##### Data in this exercise

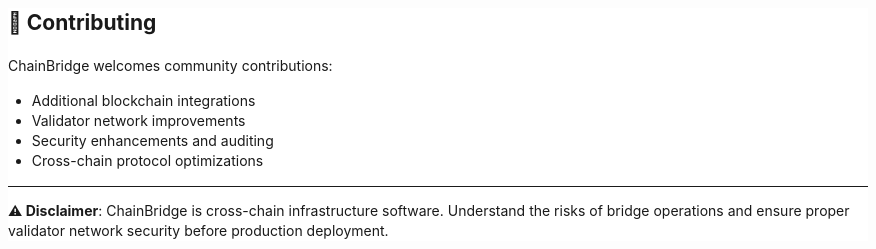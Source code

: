 ## 🤝 Contributing

ChainBridge welcomes community contributions:
- Additional blockchain integrations
- Validator network improvements
- Security enhancements and auditing
- Cross-chain protocol optimizations

---

**⚠️ Disclaimer**: ChainBridge is cross-chain infrastructure software. Understand the risks of bridge operations and ensure proper validator network security before production deployment.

##########

Exercise objective:
Please return exactly the lines from the one containing "- Cross-chain protocol optimizations" through the end of the entries above, adding no other line.

Written solution:
- Cross-chain protocol optimizations

---

**⚠️ Disclaimer**: ChainBridge is cross-chain infrastructure software. Understand the risks of bridge operations and ensure proper validator network security before production deployment.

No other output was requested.